L’heure est grave. Croix Bleue Médavie est en train d’avaler notre système de santé une bouchée à la fois. Son PDG Bernard Lord voudrait nous faire croire qu’il agit par pure altruisme, par pure générosité lorsqu’il nous propose de prendre en mains plus de services publics parce qu’il « peut faire mieux ».
Cette compagnie « à but non lucratif » nous coûte de plus en plus cher : sa facture au gouvernement est passée de 100 millions de dollars en 2016 à plus de 200 millions en 2022.
Médavie a déjà mis le grapin sur nos services ambulanciers, sur le programme extramural, sur Lien Santé NB, qui ouvre des cliniques ici et là dans la province, et voilà que Lord veut faire main basse sur Télé-soins 811 pour mieux « coordonner » les services. Or, plus sa compagnie « coordonne » nos services de santé, plus elle en prend le contrôle. Ne soyons pas dupes, Médavie n’est pas un organisme de charité et son PDG n’est pas un bénévole : ses salaires faramineux sont payés à même nos poches.
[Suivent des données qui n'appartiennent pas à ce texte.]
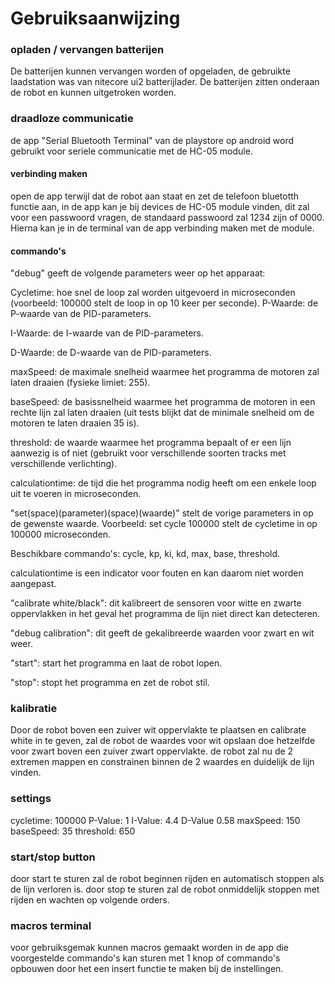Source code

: # Gebruiksaanwijzing

### opladen / vervangen batterijen
 De batterijen kunnen vervangen worden of opgeladen, de gebruikte laadstation was van nitecore ui2 batterijlader.
De batterijen zitten onderaan de robot en kunnen uitgetroken worden.
### draadloze communicatie
de app "Serial Bluetooth Terminal" van de playstore op android word gebruikt voor seriele communicatie met de HC-05 module.
#### verbinding maken
open de app terwijl dat de robot aan staat en zet de telefoon bluetotth functie aan, in de app kan je bij devices de HC-05 module vinden, dit zal voor een passwoord vragen, de standaard passwoord zal 1234 zijn of 0000.
Hierna kan je in de terminal van de app verbinding maken met de module.
#### commando's
"debug" geeft de volgende parameters weer op het apparaat:

Cycletime: hoe snel de loop zal worden uitgevoerd in microseconden (voorbeeld: 100000 stelt de loop in op 10 keer per seconde).
P-Waarde: de P-waarde van de PID-parameters.

I-Waarde: de I-waarde van de PID-parameters.

D-Waarde: de D-waarde van de PID-parameters.

maxSpeed: de maximale snelheid waarmee het programma de motoren zal laten draaien (fysieke limiet: 255).

baseSpeed: de basissnelheid waarmee het programma de motoren in een rechte lijn zal laten draaien (uit tests blijkt dat de minimale snelheid om de motoren te laten draaien 35 is).

threshold: de waarde waarmee het programma bepaalt of er een lijn aanwezig is of niet (gebruikt voor verschillende soorten tracks met verschillende verlichting).

calculationtime: de tijd die het programma nodig heeft om een enkele loop uit te voeren in microseconden.

"set(space)(parameter)(space)(waarde)" stelt de vorige parameters in op de gewenste waarde. Voorbeeld: set cycle 100000 stelt de cycletime in op 100000 microseconden. 

Beschikbare commando's: cycle, kp, ki, kd, max, base, threshold. 

calculationtime is een indicator voor fouten en kan daarom niet worden aangepast.

"calibrate white/black": dit kalibreert de sensoren voor witte en zwarte oppervlakken in het geval het programma de lijn niet direct kan detecteren. 

"debug calibration": dit geeft de gekalibreerde waarden voor zwart en wit weer. 

"start": start het programma en laat de robot lopen. 

"stop": stopt het programma en zet de robot stil.

### kalibratie
Door de robot boven een zuiver wit oppervlakte te plaatsen en calibrate white in te geven, zal de robot de waardes voor wit opslaan
doe hetzelfde voor zwart boven een zuiver zwart oppervlakte.
de robot zal nu de 2 extremen mappen en constrainen binnen de 2 waardes en duidelijk de lijn vinden.
### settings
cycletime: 100000
P-Value: 1
I-Value: 4.4
D-Value 0.58
maxSpeed: 150
baseSpeed: 35
threshold: 650
### start/stop button
door start te sturen zal de robot beginnen rijden en automatisch stoppen als de lijn verloren is.
door stop te sturen zal de robot onmiddelijk stoppen met rijden en wachten op volgende orders.
### macros terminal
voor gebruiksgemak kunnen macros gemaakt worden in de app die voorgestelde commando's kan sturen met 1 knop of commando's opbouwen door het een insert functie te maken bij de instellingen.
Il est là pour faire de l’argent, un point c’est tout.
C’est bien connu, lorsqu’une compagnie a le monopole d’un service, elle a beau jeu pour ensuite augmenter ses frais, et surtout pour dicter au gouvernement quelle direction le service doit prendre à l’avenir. Pendant ce temps, notre système public de santé continue de s’affaiblir. L’argent que le gouvernement investit dans le secteur privé est de l’argent de moins pour le secteur public. Les compagnies offrent des conditions de travail plus alléchantes aux travailleuses et travailleurs de la santé pour les attirer dans leurs cliniques, où ces personnes n’auront jamais à travailler la nuit, jamais à faire d’heures supplémentaires à n’en plus finir, et où les patient·e·s seront beaucoup plus simples à traiter, puisqu’on ne choisit que les cas simples, laissant ainsi les cas plus complexes au secteur public.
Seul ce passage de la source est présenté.